COUNCIL bosses say building 7,000 new homes on greenbelt land “is just an option”, but that the borough must build 1,200 homes a year.

Southend Council said it will not be able to meet all housing demands by the government by building on urban land, and are also looking at other areas for development.

The council is required by the government to bring in 24,000 homes over the next 20 years, and identify land for businesses to accommodate between 10,000 and 12,000 jobs.

It has faced criticism for a plan to potentially bring 7,200 homes onto greenbelt land between Sutton Road and Star Lane on the Rochford-Southend border.

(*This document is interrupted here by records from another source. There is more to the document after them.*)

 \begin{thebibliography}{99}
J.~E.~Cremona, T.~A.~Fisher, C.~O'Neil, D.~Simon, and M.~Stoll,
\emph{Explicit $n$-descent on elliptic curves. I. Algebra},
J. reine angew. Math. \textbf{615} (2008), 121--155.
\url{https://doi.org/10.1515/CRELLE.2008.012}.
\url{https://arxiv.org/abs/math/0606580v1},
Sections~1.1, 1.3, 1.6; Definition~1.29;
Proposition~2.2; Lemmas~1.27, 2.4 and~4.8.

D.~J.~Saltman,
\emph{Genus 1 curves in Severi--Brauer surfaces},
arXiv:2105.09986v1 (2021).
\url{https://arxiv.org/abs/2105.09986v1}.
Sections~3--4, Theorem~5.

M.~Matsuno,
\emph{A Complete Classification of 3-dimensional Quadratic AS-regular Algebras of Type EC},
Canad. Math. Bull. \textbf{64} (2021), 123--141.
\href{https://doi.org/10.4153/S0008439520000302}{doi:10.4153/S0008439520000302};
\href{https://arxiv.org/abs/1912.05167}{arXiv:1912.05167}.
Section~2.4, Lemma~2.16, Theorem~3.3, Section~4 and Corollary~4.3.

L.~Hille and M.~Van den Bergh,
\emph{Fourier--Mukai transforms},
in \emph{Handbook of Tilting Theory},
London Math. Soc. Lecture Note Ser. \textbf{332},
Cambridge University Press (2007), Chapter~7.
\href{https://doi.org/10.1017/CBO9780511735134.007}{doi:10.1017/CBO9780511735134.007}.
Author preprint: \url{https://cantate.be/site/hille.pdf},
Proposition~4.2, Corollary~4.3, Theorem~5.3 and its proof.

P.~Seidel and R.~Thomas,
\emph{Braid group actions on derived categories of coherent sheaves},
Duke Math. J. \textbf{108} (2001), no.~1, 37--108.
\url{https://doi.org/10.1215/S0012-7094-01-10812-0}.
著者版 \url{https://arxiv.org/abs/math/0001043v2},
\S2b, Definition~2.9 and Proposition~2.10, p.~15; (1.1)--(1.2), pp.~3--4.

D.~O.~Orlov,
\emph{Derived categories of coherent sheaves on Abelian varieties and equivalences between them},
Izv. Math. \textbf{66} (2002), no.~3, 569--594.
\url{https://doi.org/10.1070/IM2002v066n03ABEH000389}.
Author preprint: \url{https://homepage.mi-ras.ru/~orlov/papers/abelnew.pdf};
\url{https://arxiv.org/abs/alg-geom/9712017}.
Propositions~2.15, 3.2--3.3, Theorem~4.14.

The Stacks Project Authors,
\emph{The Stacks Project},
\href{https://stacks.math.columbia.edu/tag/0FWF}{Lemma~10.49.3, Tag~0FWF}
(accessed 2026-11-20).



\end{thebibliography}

Trevor Saunders, director for planning, said a consultation was carried out in 2019 which saw the option of a new neighbourhood receive the most support.

He said: “As part of the 2019 issues and options consultation for the new local plan, it was highlighted that Southend will not be able to continue to meet all of its housing need within its existing urban area.

“Or, indeed, on land at the edge of the existing built up area within Southend and the council needs to look at other ways of achieving this.”

The news comes after the Government curbed the planning powers of 52 councils in the UK - including Southend - that did not deliver 75 per cent of their three-year house building targets.

Between 2017 and 2020, 3,102 new homes should have been built in Southend – but only 1,107 were delivered.

The council must have a “presumption in favour of sustainable development” where it gives more weight to national housing needs.

Carole Mulroney, councillor responsible for planning, said: “There is no planning application, it’s just listed as an opportunity, nothing more.

“The government has those powers and have said ‘if you can’t do it, we will do it’. In my view it’s much better for us to have a final say locally than have it imposed upon us.”

A public consultation on the local plan will happen this summer.